Europas Brandsommer eskaliert

Stand: 14.07.2026

WWF warnt vor dem Verlust unersetzlicher Naturräume und fordert konsequente Brandprävention

Berlin, 15.07.2026: Die Wald- und Vegetationsbrände in Europa haben bereits früh in diesem Sommer alarmierende Ausmaße erreicht – und die Lage verschärft sich weiter.
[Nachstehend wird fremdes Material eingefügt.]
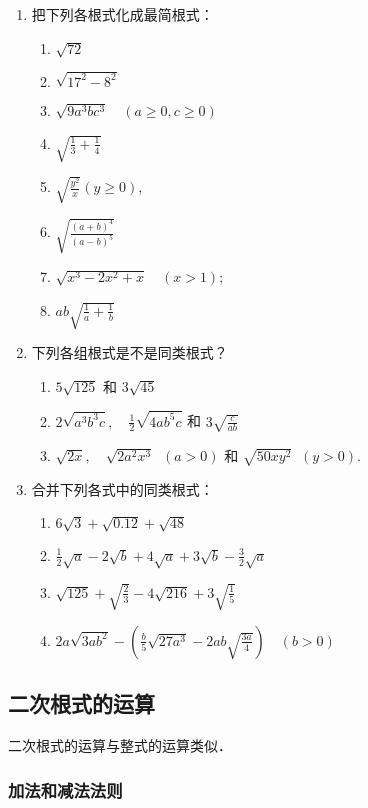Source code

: \begin{ex}
\begin{enumerate}
    \item 把下列各根式化成最简根式：
\begin{enumerate}
    \item $\sqrt{72}$
    \item $\sqrt{17^{2}-8^{2}}$
    \item $\sqrt{9 a^{3} b c^{3}}\quad (a \ge 0, c \ge 0)$
    \item  $\sqrt{\frac{1}{3}+\frac{1}{4}}$
    \item  $\sqrt{\frac{y^{2}}{x}}(y \ge 0)$,
    \item  $\sqrt{\frac{(a+b)^{4}}{(a-b)^{5}}}$
    \item  $\sqrt{x^{3}-2 x^{2}+x}\quad (x>1)$;
    \item $a b \sqrt{\frac{1}{a}+\frac{1}{b}}$
\end{enumerate}
    \item 下列各组根式是不是同类根式？
    \begin{enumerate}
\item $5 \sqrt{125}$ 和 $3 \sqrt{45}$
\item $2 \sqrt{a^{3} b^{3} c},\quad \frac{1}{2} \sqrt{4 a b^{5} c}$ 和 $3 \sqrt{\frac{c}{a b}}$
\item $\sqrt{2 x},\quad \sqrt{2 a^{2} x^{3}}\;\; (a>0)$ 和 $\sqrt{50 x y^{2}}\;\;(y>0)$.
    \end{enumerate}
    \item 合并下列各式中的同类根式：
\begin{enumerate}
    \item $6 \sqrt{3}+\sqrt{0.12}+\sqrt{48}$
    \item $\frac{1}{2} \sqrt{a}- 2 \sqrt{b}+4 \sqrt{a}+3 \sqrt{b}-\frac{3}{2} \sqrt{a}$
    \item $\sqrt{125}+\sqrt{\frac{2}{3}}-4 \sqrt{216}+3 \sqrt{\frac{1}{5}}$
    \item $2 a \sqrt{3 a b^{2}}-\left(\frac{b}{5} \sqrt{27 a^{3}}-2 a b \sqrt{\frac{3a}{4}}\right)\quad (b>0)$
\end{enumerate}
\end{enumerate}
\end{ex}

\subsection{二次根式的运算}
二次根式的运算与整式的运算类似．

\subsubsection{加法和减法法则}

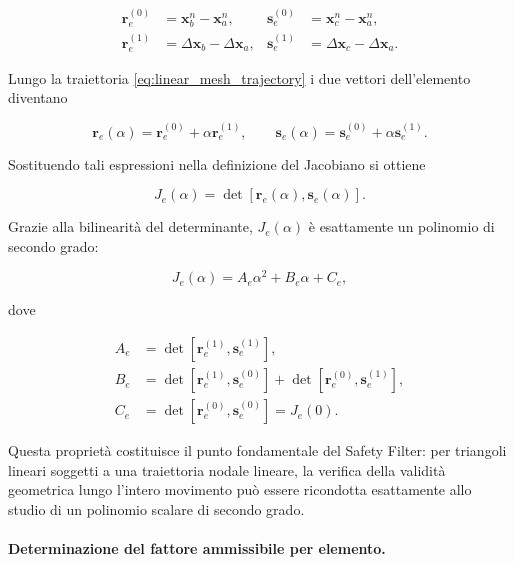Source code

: \begin{align}
\mathbf{r}_{e}^{(0)}
&=
\mathbf{x}_b^n-\mathbf{x}_a^n,
&
\mathbf{s}_{e}^{(0)}
&=
\mathbf{x}_c^n-\mathbf{x}_a^n,
\\
\mathbf{r}_{e}^{(1)}
&=
\Delta\mathbf{x}_b-\Delta\mathbf{x}_a,
&
\mathbf{s}_{e}^{(1)}
&=
\Delta\mathbf{x}_c-\Delta\mathbf{x}_a.
\end{align}

Lungo la traiettoria \eqref{eq:linear_mesh_trajectory} i due vettori dell'elemento diventano

\begin{equation}
\mathbf{r}_e(\alpha)
=
\mathbf{r}_e^{(0)}
+
\alpha\mathbf{r}_e^{(1)},
\qquad
\mathbf{s}_e(\alpha)
=
\mathbf{s}_e^{(0)}
+
\alpha\mathbf{s}_e^{(1)}.
\label{eq:edge_trajectory}
\end{equation}

Sostituendo tali espressioni nella definizione del Jacobiano si ottiene

\begin{equation}
J_e(\alpha)
=
\det
\left[
\mathbf{r}_e(\alpha),
\mathbf{s}_e(\alpha)
\right].
\label{eq:jacobian_alpha}
\end{equation}

Grazie alla bilinearità del determinante, $J_e(\alpha)$ è esattamente un polinomio di secondo grado:

\begin{equation}
J_e(\alpha)
=
A_e\alpha^2
+
B_e\alpha
+
C_e,
\label{eq:jacobian_quadratic}
\end{equation}

dove

\begin{align}
A_e
&=
\det
\left[
\mathbf{r}_e^{(1)},
\mathbf{s}_e^{(1)}
\right],
\label{eq:quadratic_A}
\\
B_e
&=
\det
\left[
\mathbf{r}_e^{(1)},
\mathbf{s}_e^{(0)}
\right]
+
\det
\left[
\mathbf{r}_e^{(0)},
\mathbf{s}_e^{(1)}
\right],
\label{eq:quadratic_B}
\\
C_e
&=
\det
\left[
\mathbf{r}_e^{(0)},
\mathbf{s}_e^{(0)}
\right]
=
J_e(0).
\label{eq:quadratic_C}
\end{align}

Questa proprietà costituisce il punto fondamentale del Safety Filter: per triangoli lineari soggetti a una traiettoria nodale lineare, la verifica della validità geometrica lungo l'intero movimento può essere ricondotta esattamente allo studio di un polinomio scalare di secondo grado.

\paragraph{Determinazione del fattore ammissibile per elemento.}

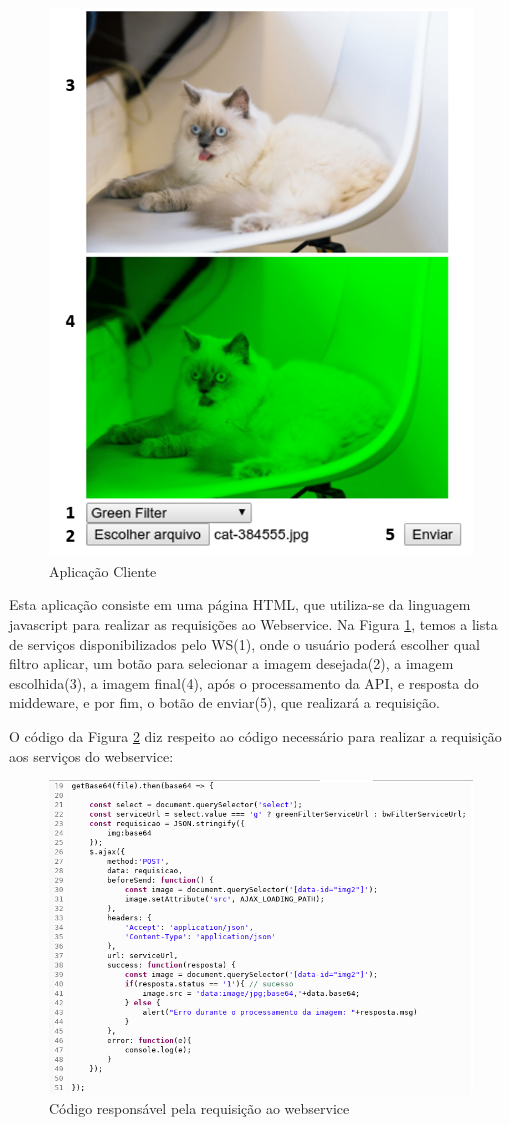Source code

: \documentclass[12pt]{article}
\begin{document}
\begin{figure}[ht]
	\centering
	\includegraphics[width=.5\textwidth]{aplicacao-cliente.png}
	\caption{Aplicação Cliente}
	\label{fig:Figura6}
\end{figure}

Esta aplicação consiste em uma página HTML, que utiliza-se da linguagem javascript para realizar as requisições ao Webservice. Na Figura \ref{fig:Figura6}, temos a lista de serviços disponibilizados pelo WS(1), onde o usuário poderá escolher qual filtro aplicar, um botão para selecionar a imagem desejada(2), a imagem escolhida(3), a imagem final(4), após o processamento da API, e resposta do middeware, e por fim, o botão de enviar(5), que realizará a requisição.

O código da Figura \ref{fig:Figura7} diz respeito ao código necessário para realizar a requisição aos serviços do webservice:

\begin{figure}[ht]
	\centering
	\includegraphics[width=.9\textwidth]{cliente-requisicao.png}
	\caption{Código responsável pela requisição ao webservice}
	\label{fig:Figura7}
\end{figure}
\end{document}

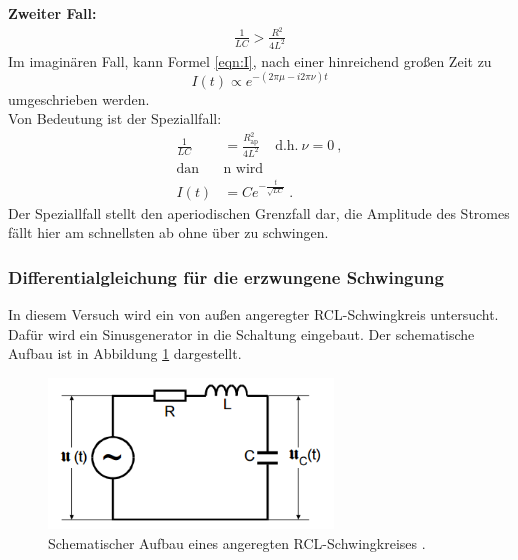 \newline
\newline
\textbf{Zweiter Fall:}
\begin{align*}
	\frac{1}{LC} > \frac{R^2}{4L^2}
\end{align*}
Im imaginären Fall, kann Formel \ref{eqn:I}, nach einer hinreichend großen Zeit zu
\begin{equation}
	I(t) \propto e^{-(2 \pi \mu - i2 \pi \nu)t}
\end{equation}
umgeschrieben werden. \\
Von Bedeutung ist der Speziallfall:
\begin{align}
  \frac{1}{LC} & = \frac{R_\text{ap}^2}{4L^2} \ \ \ \ \ \text{d.h.} \ \nu = 0 \ , \\
	\label{eqn:Rap}
	\text{dan}&\text{n wird} \\
	I(t) & = C e^{- \frac{t}{\sqrt{LC}}} \ .
\end{align}
Der Speziallfall stellt den aperiodischen Grenzfall dar, die Amplitude des Stromes fällt hier am schnellsten ab ohne über zu schwingen.

\subsubsection{Differentialgleichung für die erzwungene Schwingung}
In diesem Versuch wird ein von außen angeregter RCL-Schwingkreis untersucht. Dafür wird ein Sinusgenerator in die Schaltung eingebaut. Der schematische Aufbau ist in Abbildung \ref{fig:aRCL} dargestellt.

\begin{figure}[H]
	\centering
	\includegraphics[height=4cm]{picture/Theorie2.PNG}
	\caption{Schematischer Aufbau eines angeregten RCL-Schwingkreises \cite[289]{sample}.}
	\label{fig:aRCL}
\end{figure}

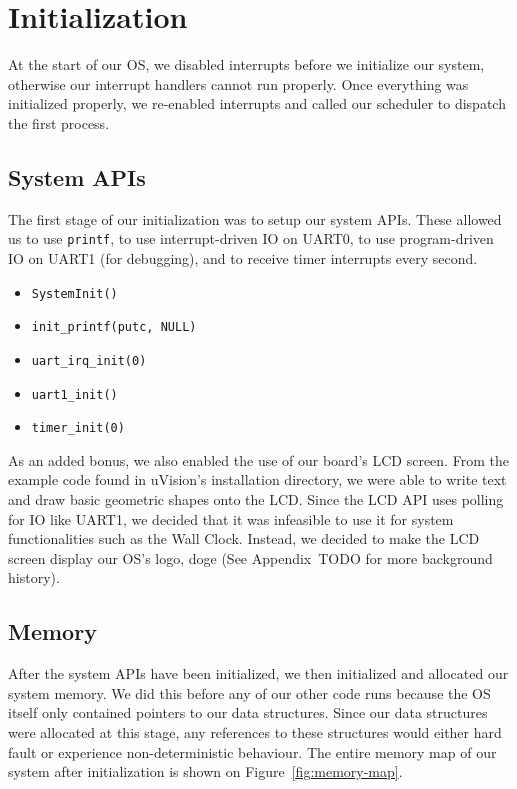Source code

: \documentclass[se]{uw-wkrpt}
\begin{document}
\section{Initialization}\label{sec:init}

At the start of our OS, we disabled interrupts before we initialize our system, otherwise our interrupt handlers cannot run properly. Once everything was initialized properly, we re-enabled interrupts and called our scheduler to dispatch the first process.

\subsection{System APIs}
The first stage of our initialization was to setup our system APIs. These allowed us to use \texttt{printf}, to use interrupt-driven IO on UART0, to use program-driven IO on UART1 (for debugging), and to receive timer interrupts every second.

\begin{itemize}
	\item \texttt{SystemInit()}
	\item \texttt{init\_printf(putc, NULL)}	
	\item \texttt{uart\_irq\_init(0)}
	\item \texttt{uart1\_init()}
	\item \texttt{timer\_init(0)}
\end{itemize}

As an added bonus, we also enabled the use of our board's LCD screen. From the example code found in uVision's installation directory, we were able to write text and draw basic geometric shapes onto the LCD. Since the LCD API uses polling for IO like UART1, we decided that it was infeasible to use it for system functionalities such as the Wall Clock. Instead, we decided to make the LCD screen display our OS's logo, doge (See Appendix~TODO for more background history).


\subsection{Memory}
After the system APIs have been initialized, we then initialized and allocated our system memory. We did this before any of our other code runs because the OS itself only contained pointers to our data structures. Since our data structures were allocated at this stage, any references to these structures would either hard fault or experience non-deterministic behaviour. The entire memory map of our system after initialization is shown on Figure~\ref{fig:memory-map}. 
\end{document}
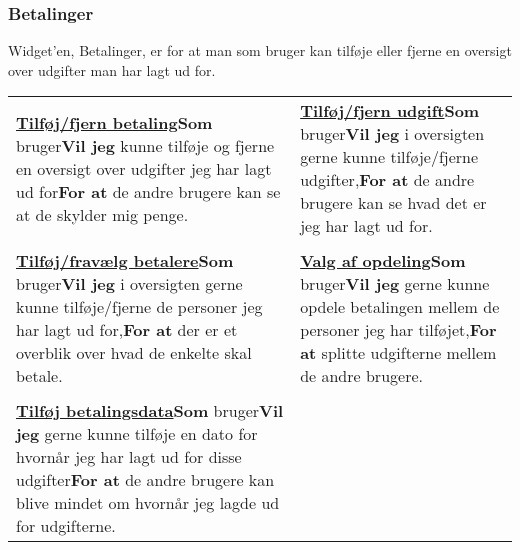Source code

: \newpage
\subsubsection{Betalinger}
Widget'en, Betalinger, er for at man som bruger kan tilføje eller fjerne en oversigt over udgifter man har lagt ud for.\newline

\begin{tabular}{p{2.5in}p{2.5in}}
\textbf{\underline{Tilføj/fjern betaling}}\newline \textbf{Som} bruger\newline \textbf{Vil jeg} kunne tilføje og fjerne en oversigt over udgifter jeg har lagt ud for\newline \textbf{For at} de andre brugere kan se at de skylder mig penge. & 

\textbf{\underline{Tilføj/fjern udgift}}\newline \textbf{Som} bruger\newline \textbf{Vil jeg} i oversigten gerne kunne tilføje/fjerne udgifter,\newline \textbf{For at} de andre brugere kan se hvad det er jeg har lagt ud for.  \\\\

\textbf{\underline{Tilføj/fravælg betalere}}\newline \textbf{Som} bruger\newline \textbf{Vil jeg} i oversigten gerne kunne tilføje/fjerne de personer jeg har lagt ud for,\newline \textbf{For at} der er et overblik over hvad de enkelte skal betale.  & 

\textbf{\underline{Valg af opdeling}}\newline \textbf{Som} bruger\newline \textbf{Vil jeg} gerne kunne opdele betalingen mellem de personer jeg har tilføjet,\newline \textbf{For at} splitte udgifterne mellem de andre brugere.  \\\\  

\textbf{\underline{Tilføj betalingsdata}}\newline \textbf{Som} bruger\newline \textbf{Vil jeg} gerne kunne tilføje en dato for hvornår jeg har lagt ud for disse udgifter\newline \textbf{For at} de andre brugere kan blive mindet om hvornår jeg lagde ud for udgifterne.  &


\end{tabular}
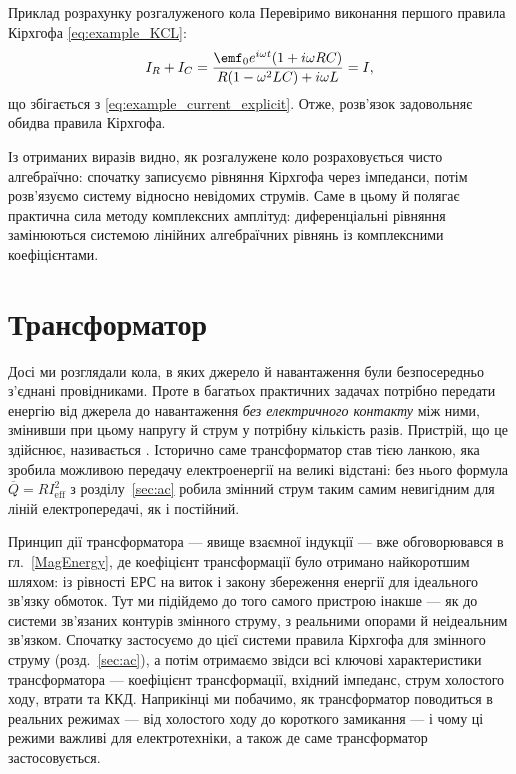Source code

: \begin{Example}{Приклад розрахунку розгалуженого кола}
Перевіримо виконання першого правила Кірхгофа \eqref{eq:example_KCL}:
\begin{equation*}
	I_R + I_C = \frac{\emf_0 e^{i\omega t}(1 + i\omega RC)}{R(1 - \omega^2 LC) + i\omega L} = I,
\end{equation*}
що збігається з \eqref{eq:example_current_explicit}. Отже, розв'язок задовольняє обидва правила Кірхгофа.

Із отриманих виразів видно, як розгалужене коло розраховується чисто алгебраїчно: спочатку записуємо рівняння Кірхгофа через імпеданси, потім розв'язуємо систему відносно невідомих струмів. Саме в цьому й полягає практична сила методу комплексних амплітуд: диференціальні рівняння замінюються системою лінійних алгебраїчних рівнянь із комплексними коефіцієнтами.
\end{Example}

\section{Трансформатор}
\label{sec:transformer}

Досі ми розглядали кола, в яких джерело й навантаження були
безпосередньо з'єднані провідниками. Проте в багатьох практичних
задачах потрібно передати енергію від джерела до навантаження
\emph{без електричного контакту} між ними, змінивши при цьому
напругу й струм у потрібну кількість разів. Пристрій, що це
здійснює, називається . Історично саме
трансформатор став тією ланкою, яка зробила можливою передачу
електроенергії на великі відстані: без нього формула
$\overline{Q}=RI_{\text{eff}}^2$ з розділу~\ref{sec:ac} робила
змінний струм таким самим невигідним для ліній електропередачі,
як і постійний.

Принцип дії трансформатора --- явище взаємної індукції --- вже
обговорювався в гл.~\ref{MagEnergy}, де коефіцієнт трансформації
було отримано найкоротшим шляхом: із рівності ЕРС на виток і
закону збереження енергії для ідеального зв'язку обмоток. Тут
ми підійдемо до того самого пристрою інакше --- як до системи
зв'язаних контурів змінного струму, з реальними опорами й
неідеальним зв'язком. Спочатку застосуємо до цієї системи правила
Кірхгофа для змінного струму (розд.~\ref{sec:ac}), а потім
отримаємо звідси всі ключові характеристики трансформатора ---
коефіцієнт трансформації, вхідний імпеданс, струм холостого
ходу, втрати та ККД. Наприкінці ми побачимо, як трансформатор
поводиться в реальних режимах --- від холостого ходу до
короткого замикання --- і чому ці режими важливі для
електротехніки, а також де саме трансформатор застосовується.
In Andalusien starben mindestens zwölf Menschen, bei Paris kämpfen Einsatzkräfte gegen die Flammen im Wald von Fontainebleau, auch in Portugal, Griechenland und Italien wüten Großbrände. Seit Jahresbeginn sind EU-weit bereits rund 155.000 Hektar verbrannt – etwa 16 Prozent mehr als im langjährigen Durchschnitt zu dieser Jahreszeit. Die Zahl der Brände liegt mit 1.057 auf mehr als dem Doppelten des durchschnittlichen Werts zu diesem Zeitpunkt.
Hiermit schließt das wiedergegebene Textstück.